1

This is a very basic question (I am a novice...). I am trying to test out a simple predict using a linear model but I don't seem to be correctly specifying the dataframe of inputs.

In the call to predict, I keep getting a message that newdata has 12 rows but the variables have 21 rows - I think that is because the inputs variables are not being found. I saw a solution posted earlier for a single input (that suggested to use a vector instead of a data frame) but that does not seem to fix my issue. Any help is greatly appreciated.

################Code is below ######################

# Reading in a csv Text File. Has Headers Quantity, Income, Price and 21 rows of values
CSVData <- read.table("C:/Users/.../CSVInput.txt",header=T,sep=",")
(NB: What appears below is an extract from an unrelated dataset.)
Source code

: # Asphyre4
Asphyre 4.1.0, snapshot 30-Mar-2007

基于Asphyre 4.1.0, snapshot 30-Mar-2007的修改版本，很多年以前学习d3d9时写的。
Model=lm(CSVData$Quantity~CSVData$Income+CSVData$Price)

###Creating a new test data set for prediction##################
BindCols1=seq(5,16,by=1)
BindCols2=seq(20,75,by=5)
PredFrame=data.frame(cbind(BindCols1,BindCols2))
colnames(PredFrame) <- c('Income','Price')
colnames(PredFrame)

coef(Model)
pc=predict(Model,PredFrame)

When I run the code, I get a

"Warning message: 'newdata' had 12 rows but variables found have 21 rows"

. Also, it does not use the new inputs (from PredFrame) for the prediction but instead uses the data that was used to fit the model.

Thanks in advance for your suggestions!!!

1 Answers1

3

Use:

Model <- lm(Quantity ~ Income + Price,data=CSVData)

The formula=... argument to lm(...) references column names in the data frame specified in the data=... argument. Once you've done the fit, that information is stored, so you can use predict(Model,newdata=...) and as long as newdata has the same columns as those on the RHS of formula, it will work.

jlhoward
  • 58,004
  • 7
  • 97
  • 140